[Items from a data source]
━━━━
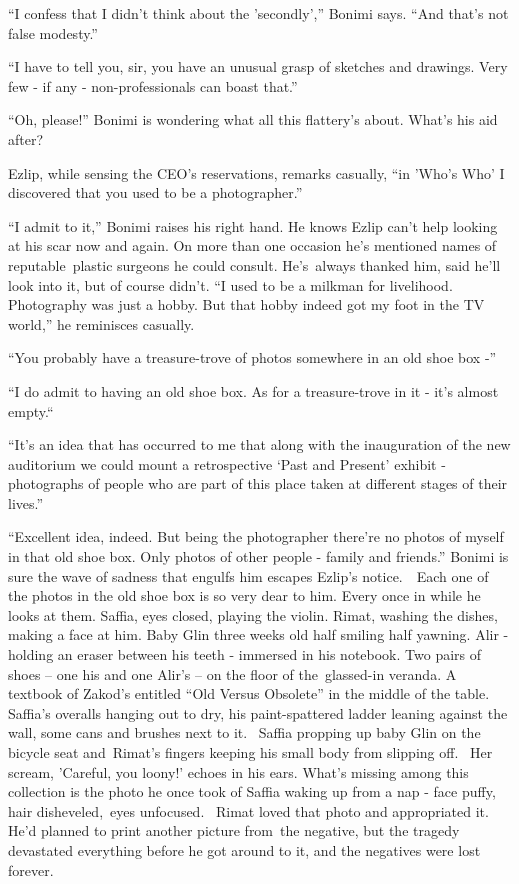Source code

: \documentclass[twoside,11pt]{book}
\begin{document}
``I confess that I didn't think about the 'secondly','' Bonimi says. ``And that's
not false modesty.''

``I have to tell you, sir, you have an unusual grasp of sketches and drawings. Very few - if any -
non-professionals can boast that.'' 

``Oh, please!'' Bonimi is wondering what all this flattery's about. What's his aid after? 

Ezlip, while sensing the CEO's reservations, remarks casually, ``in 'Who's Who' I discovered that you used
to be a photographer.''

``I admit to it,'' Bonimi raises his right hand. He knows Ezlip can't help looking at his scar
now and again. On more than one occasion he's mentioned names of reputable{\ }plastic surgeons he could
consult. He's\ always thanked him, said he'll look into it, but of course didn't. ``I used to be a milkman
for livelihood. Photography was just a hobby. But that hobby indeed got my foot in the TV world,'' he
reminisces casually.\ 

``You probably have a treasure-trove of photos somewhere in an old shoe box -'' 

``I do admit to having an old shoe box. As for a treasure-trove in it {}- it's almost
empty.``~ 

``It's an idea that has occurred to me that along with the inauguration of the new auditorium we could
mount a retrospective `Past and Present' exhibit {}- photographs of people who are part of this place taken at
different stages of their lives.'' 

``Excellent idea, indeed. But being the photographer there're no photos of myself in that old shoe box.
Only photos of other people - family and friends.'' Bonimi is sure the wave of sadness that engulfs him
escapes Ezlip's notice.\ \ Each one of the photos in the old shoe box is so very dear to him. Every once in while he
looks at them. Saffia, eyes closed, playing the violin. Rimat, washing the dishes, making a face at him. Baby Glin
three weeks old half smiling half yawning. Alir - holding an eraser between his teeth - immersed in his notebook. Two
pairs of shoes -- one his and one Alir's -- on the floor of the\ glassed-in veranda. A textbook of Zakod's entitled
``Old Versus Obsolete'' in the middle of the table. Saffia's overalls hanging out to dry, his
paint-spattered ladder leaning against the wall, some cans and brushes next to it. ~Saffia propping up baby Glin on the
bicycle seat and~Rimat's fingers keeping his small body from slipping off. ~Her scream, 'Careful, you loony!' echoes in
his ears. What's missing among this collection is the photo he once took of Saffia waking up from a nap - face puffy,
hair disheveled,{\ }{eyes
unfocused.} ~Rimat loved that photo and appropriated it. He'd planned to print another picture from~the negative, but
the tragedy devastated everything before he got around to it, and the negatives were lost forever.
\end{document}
━━━━
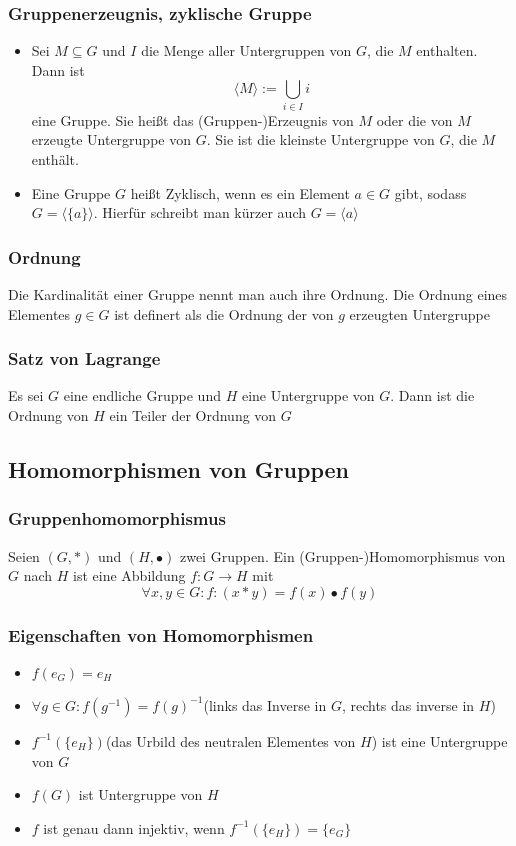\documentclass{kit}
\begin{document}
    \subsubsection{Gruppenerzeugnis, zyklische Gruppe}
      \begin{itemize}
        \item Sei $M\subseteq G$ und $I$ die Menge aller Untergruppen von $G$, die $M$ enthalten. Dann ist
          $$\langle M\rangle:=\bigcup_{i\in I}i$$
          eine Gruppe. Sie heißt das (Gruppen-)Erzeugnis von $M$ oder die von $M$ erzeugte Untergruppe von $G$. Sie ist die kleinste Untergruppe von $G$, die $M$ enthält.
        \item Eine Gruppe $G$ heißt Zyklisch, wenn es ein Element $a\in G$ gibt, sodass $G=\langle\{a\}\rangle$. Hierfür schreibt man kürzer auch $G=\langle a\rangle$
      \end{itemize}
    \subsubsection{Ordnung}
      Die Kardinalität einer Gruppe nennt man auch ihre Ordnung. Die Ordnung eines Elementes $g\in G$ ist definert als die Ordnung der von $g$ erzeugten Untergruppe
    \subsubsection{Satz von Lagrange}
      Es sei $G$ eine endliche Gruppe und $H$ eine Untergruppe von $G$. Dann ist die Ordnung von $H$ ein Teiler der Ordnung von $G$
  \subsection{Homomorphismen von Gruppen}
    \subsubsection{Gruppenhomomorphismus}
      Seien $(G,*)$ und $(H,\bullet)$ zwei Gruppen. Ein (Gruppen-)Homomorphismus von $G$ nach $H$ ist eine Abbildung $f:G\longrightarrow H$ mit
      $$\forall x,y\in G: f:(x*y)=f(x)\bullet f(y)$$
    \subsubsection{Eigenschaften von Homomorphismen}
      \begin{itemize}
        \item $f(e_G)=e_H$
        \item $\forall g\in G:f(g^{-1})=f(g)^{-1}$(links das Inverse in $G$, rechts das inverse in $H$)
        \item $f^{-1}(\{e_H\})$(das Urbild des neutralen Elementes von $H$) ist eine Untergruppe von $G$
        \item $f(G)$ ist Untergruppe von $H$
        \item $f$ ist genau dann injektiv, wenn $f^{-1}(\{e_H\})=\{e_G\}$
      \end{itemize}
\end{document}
━━━━
▸ Work item: Output exactly those lines of the data above that run from the line with "Source code" up to and including the line with "non-professionals can boast that.''". No pictures go in.

▸ Answer box:
Source code

: \documentclass[twoside,11pt]{book}
\begin{document}
``I confess that I didn't think about the 'secondly','' Bonimi says. ``And that's
not false modesty.''

``I have to tell you, sir, you have an unusual grasp of sketches and drawings. Very few - if any -
non-professionals can boast that.'' 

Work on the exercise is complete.